*** Dataset extract ***

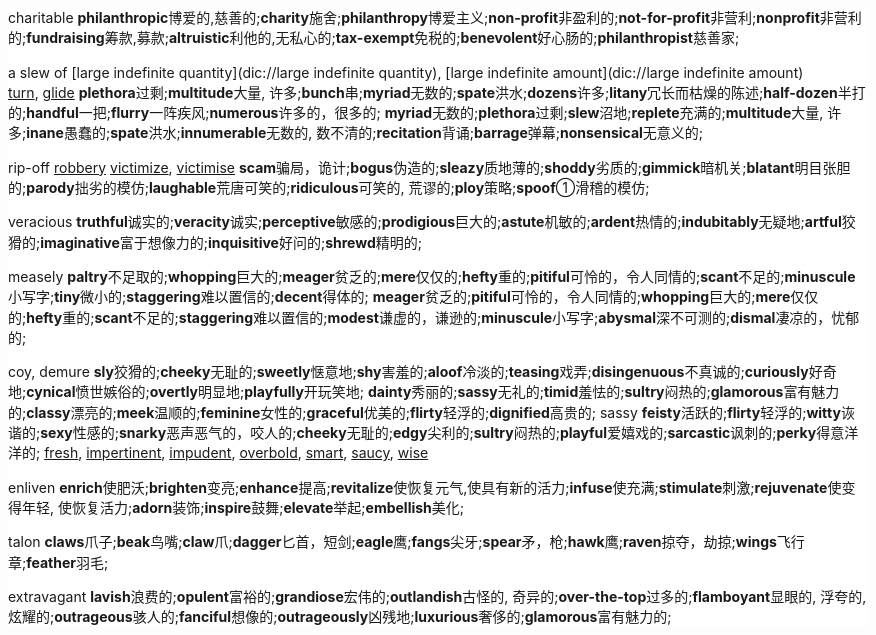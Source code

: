 charitable
**philanthropic**博爱的,慈善的;**charity**施舍;**philanthropy**博爱主义;**non-profit**非盈利的;**not-for-profit**非营利;**nonprofit**非营利的;**fundraising**筹款,募款;**altruistic**利他的,无私心的;**tax-exempt**免税的;**benevolent**好心肠的;**philanthropist**慈善家;


a slew of 
[large indefinite quantity](dic://large indefinite quantity), [large indefinite amount](dic://large indefinite amount)
[turn](dic://turn), [glide](dic://glide)
**plethora**过剩;**multitude**大量, 许多;**bunch**串;**myriad**无数的;**spate**洪水;**dozens**许多;**litany**冗长而枯燥的陈述;**half-dozen**半打的;**handful**一把;**flurry**一阵疾风;**numerous**许多的，很多的;
**myriad**无数的;**plethora**过剩;**slew**沼地;**replete**充满的;**multitude**大量, 许多;**inane**愚蠢的;**spate**洪水;**innumerable**无数的, 数不清的;**recitation**背诵;**barrage**弹幕;**nonsensical**无意义的;


rip-off
[robbery](dic://robbery)
[victimize](dic://victimize), [victimise](dic://victimise)
**scam**骗局，诡计;**bogus**伪造的;**sleazy**质地薄的;**shoddy**劣质的;**gimmick**暗机关;**blatant**明目张胆的;**parody**拙劣的模仿;**laughable**荒唐可笑的;**ridiculous**可笑的, 荒谬的;**ploy**策略;**spoof**①滑稽的模仿;


veracious
**truthful**诚实的;**veracity**诚实;**perceptive**敏感的;**prodigious**巨大的;**astute**机敏的;**ardent**热情的;**indubitably**无疑地;**artful**狡猾的;**imaginative**富于想像力的;**inquisitive**好问的;**shrewd**精明的;


measely
**paltry**不足取的;**whopping**巨大的;**meager**贫乏的;**mere**仅仅的;**hefty**重的;**pitiful**可怜的，令人同情的;**scant**不足的;**minuscule**小写字;**tiny**微小的;**staggering**难以置信的;**decent**得体的;
**meager**贫乏的;**pitiful**可怜的，令人同情的;**whopping**巨大的;**mere**仅仅的;**hefty**重的;**scant**不足的;**staggering**难以置信的;**modest**谦虚的，谦逊的;**minuscule**小写字;**abysmal**深不可测的;**dismal**凄凉的，忧郁的;


coy, demure
**sly**狡猾的;**cheeky**无耻的;**sweetly**惬意地;**shy**害羞的;**aloof**冷淡的;**teasing**戏弄;**disingenuous**不真诚的;**curiously**好奇地;**cynical**愤世嫉俗的;**overtly**明显地;**playfully**开玩笑地;
**dainty**秀丽的;**sassy**无礼的;**timid**羞怯的;**sultry**闷热的;**glamorous**富有魅力的;**classy**漂亮的;**meek**温顺的;**feminine**女性的;**graceful**优美的;**flirty**轻浮的;**dignified**高贵的;
sassy
**feisty**活跃的;**flirty**轻浮的;**witty**诙谐的;**sexy**性感的;**snarky**恶声恶气的，咬人的;**cheeky**无耻的;**edgy**尖利的;**sultry**闷热的;**playful**爱嬉戏的;**sarcastic**讽刺的;**perky**得意洋洋的;
[fresh](dic://fresh), [impertinent](dic://impertinent), [impudent](dic://impudent), [overbold](dic://overbold), [smart](dic://smart), [saucy](dic://saucy), [wise](dic://wise)


enliven
**enrich**使肥沃;**brighten**变亮;**enhance**提高;**revitalize**使恢复元气,使具有新的活力;**infuse**使充满;**stimulate**刺激;**rejuvenate**使变得年轻, 使恢复活力;**adorn**装饰;**inspire**鼓舞;**elevate**举起;**embellish**美化;

talon
**claws**爪子;**beak**鸟嘴;**claw**爪;**dagger**匕首，短剑;**eagle**鹰;**fangs**尖牙;**spear**矛，枪;**hawk**鹰;**raven**掠夺，劫掠;**wings**飞行章;**feather**羽毛;

extravagant
**lavish**浪费的;**opulent**富裕的;**grandiose**宏伟的;**outlandish**古怪的, 奇异的;**over-the-top**过多的;**flamboyant**显眼的, 浮夸的, 炫耀的;**outrageous**骇人的;**fanciful**想像的;**outrageously**凶残地;**luxurious**奢侈的;**glamorous**富有魅力的;
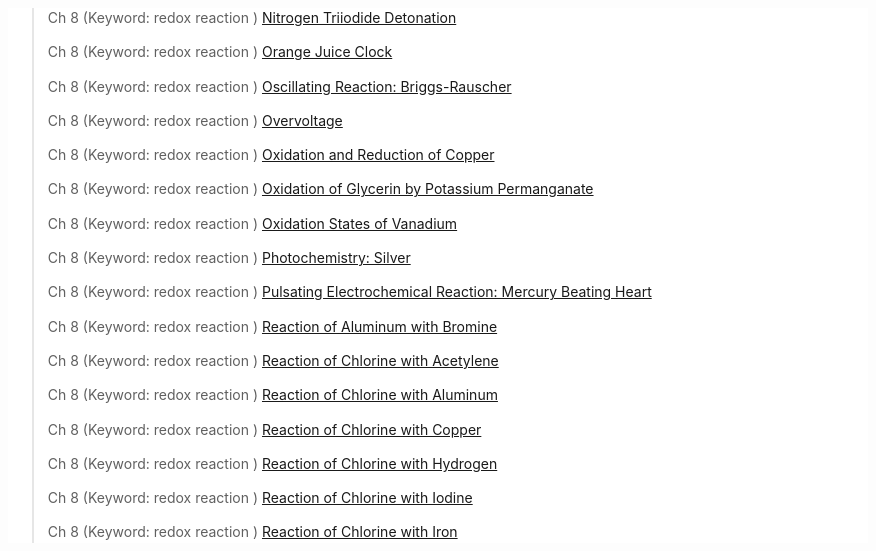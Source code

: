> 
>  Ch 8 (Keyword: redox reaction )
>  [Nitrogen Triiodide Detonation](../MAIN/NITRO3I/PAGE1.HTM) 
>   
> 
>  Ch 8 (Keyword: redox reaction )
>  [Orange Juice Clock](../MAIN/OJCLOCK/PAGE1.HTM) 
>   
> 
>  Ch 8 (Keyword: redox reaction )
>  [Oscillating Reaction: Briggs-Rauscher](../MAIN/OSCRXBR/PAGE1.HTM) 
>   
> 
>  Ch 8 (Keyword: redox reaction )
>  [Overvoltage](../MAIN/VOLTAGE/PAGE1.HTM) 
>   
> 
>  Ch 8 (Keyword: redox reaction )
>  [Oxidation and Reduction of Copper](../MAIN/REDOXCU/PAGE1.HTM) 
>   
> 
>  Ch 8 (Keyword: redox reaction )
>  [Oxidation of Glycerin by Potassium Permanganate](../MAIN/GLYCER/PAGE1.HTM) 
>   
> 
>  Ch 8 (Keyword: redox reaction )
>  [Oxidation States of Vanadium](../MAIN/VANADOX/PAGE1.HTM) 
>   
> 
>  Ch 8 (Keyword: redox reaction )
>  [Photochemistry: Silver](../MAIN/PHOTOAG/PAGE1.HTM) 
>   
> 
>  Ch 8 (Keyword: redox reaction )
>  [Pulsating Electrochemical Reaction: Mercury Beating Heart](../MAIN/HGHEART/PAGE1.HTM) 
>   
> 
>  Ch 8 (Keyword: redox reaction )
>  [Reaction of Aluminum with Bromine](../MAIN/ALBR/PAGE1.HTM) 
>   
> 
>  Ch 8 (Keyword: redox reaction )
>  [Reaction of Chlorine with Acetylene](../MAIN/CLACET/PAGE1.HTM) 
>   
> 
>  Ch 8 (Keyword: redox reaction )
>  [Reaction of Chlorine with Aluminum](../MAIN/CLAL/PAGE1.HTM) 
>   
> 
>  Ch 8 (Keyword: redox reaction )
>  [Reaction of Chlorine with Copper](../MAIN/CLCU/PAGE1.HTM) 
>   
> 
>  Ch 8 (Keyword: redox reaction )
>  [Reaction of Chlorine with Hydrogen](../MAIN/CLH/PAGE1.HTM) 
>   
> 
>  Ch 8 (Keyword: redox reaction )
>  [Reaction of Chlorine with Iodine](../MAIN/CLI/PAGE1.HTM) 
>   
> 
>  Ch 8 (Keyword: redox reaction )
>  [Reaction of Chlorine with Iron](../MAIN/CLFE/PAGE1.HTM) 
>   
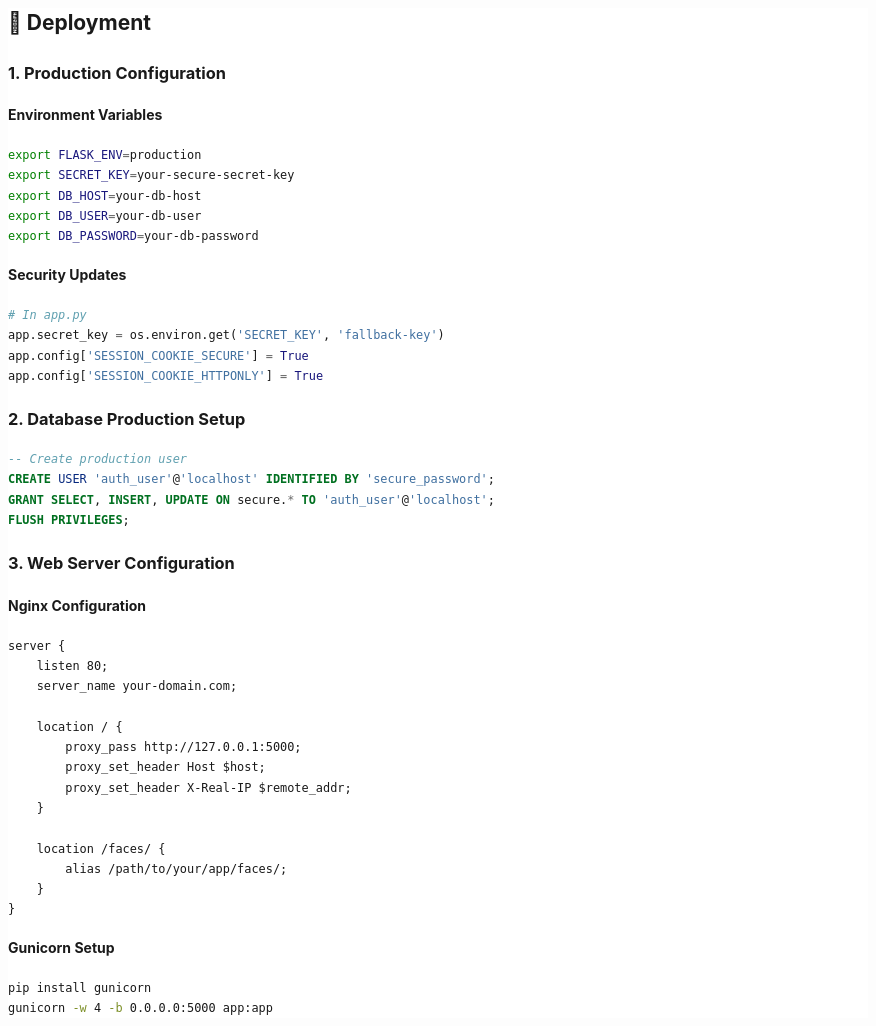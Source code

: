 ## 🚀 Deployment

### 1. Production Configuration

#### Environment Variables
```bash
export FLASK_ENV=production
export SECRET_KEY=your-secure-secret-key
export DB_HOST=your-db-host
export DB_USER=your-db-user
export DB_PASSWORD=your-db-password
```

#### Security Updates
```python
# In app.py
app.secret_key = os.environ.get('SECRET_KEY', 'fallback-key')
app.config['SESSION_COOKIE_SECURE'] = True
app.config['SESSION_COOKIE_HTTPONLY'] = True
```

### 2. Database Production Setup

```sql
-- Create production user
CREATE USER 'auth_user'@'localhost' IDENTIFIED BY 'secure_password';
GRANT SELECT, INSERT, UPDATE ON secure.* TO 'auth_user'@'localhost';
FLUSH PRIVILEGES;
```

### 3. Web Server Configuration

#### Nginx Configuration
```nginx
server {
    listen 80;
    server_name your-domain.com;
    
    location / {
        proxy_pass http://127.0.0.1:5000;
        proxy_set_header Host $host;
        proxy_set_header X-Real-IP $remote_addr;
    }
    
    location /faces/ {
        alias /path/to/your/app/faces/;
    }
}
```

#### Gunicorn Setup
```bash
pip install gunicorn
gunicorn -w 4 -b 0.0.0.0:5000 app:app
```
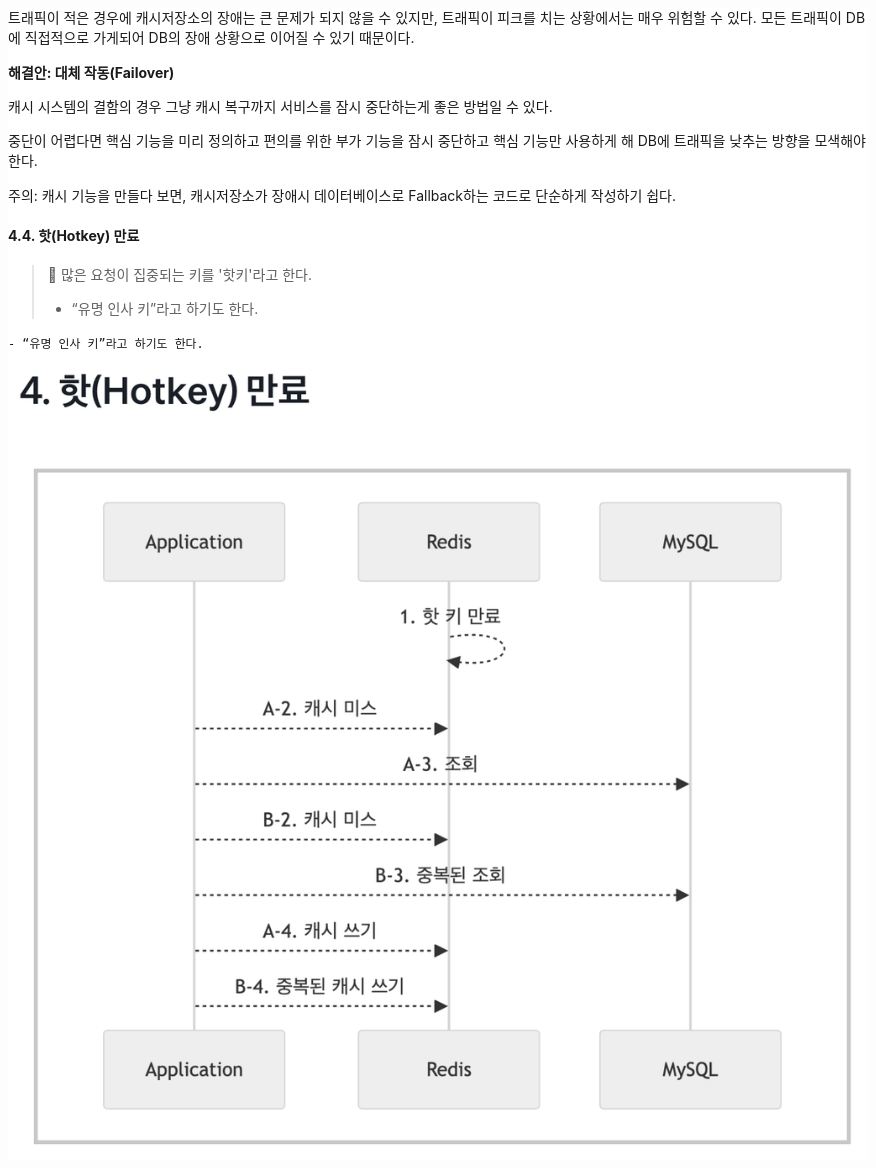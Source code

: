 
트래픽이 적은 경우에 캐시저장소의 장애는 큰 문제가 되지 않을 수 있지만, 트래픽이 피크를 치는 상황에서는 매우 위험할 수 있다. 모든 트래픽이 DB에 직접적으로 가게되어 DB의 장애 상황으로 이어질 수 있기 때문이다.


**해결안: 대체 작동(Failover)**


캐시 시스템의 결함의 경우 그냥 캐시 복구까지 서비스를 잠시 중단하는게 좋은 방법일 수 있다.


중단이 어렵다면 핵심 기능을 미리 정의하고 편의를 위한 부가 기능을 잠시 중단하고 핵심 기능만 사용하게 해 DB에 트래픽을 낮추는 방향을 모색해야한다.


주의: 캐시 기능을 만들다 보면, 캐시저장소가 장애시 데이터베이스로 Fallback하는 코드로 단순하게 작성하기 쉽다. 



#### **4.4. 핫(Hotkey) 만료**


> 📌 많은 요청이 집중되는 키를 '핫키'라고 한다.  
> - “유명 인사 키”라고 하기도 한다.

	- “유명 인사 키”라고 하기도 한다.

![9](/assets/img/2024-11-25-개발--이론-캐시-전략과-캐시-관리-방법.md/9.png)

*** End of Dataset extract ***

■ **Exercise details**: Collect each line of the entries that has the word "export", copying it in full.

■ **Solution for this task**:
export FLASK_ENV=production
export SECRET_KEY=your-secure-secret-key
export DB_HOST=your-db-host
export DB_USER=your-db-user
export DB_PASSWORD=your-db-password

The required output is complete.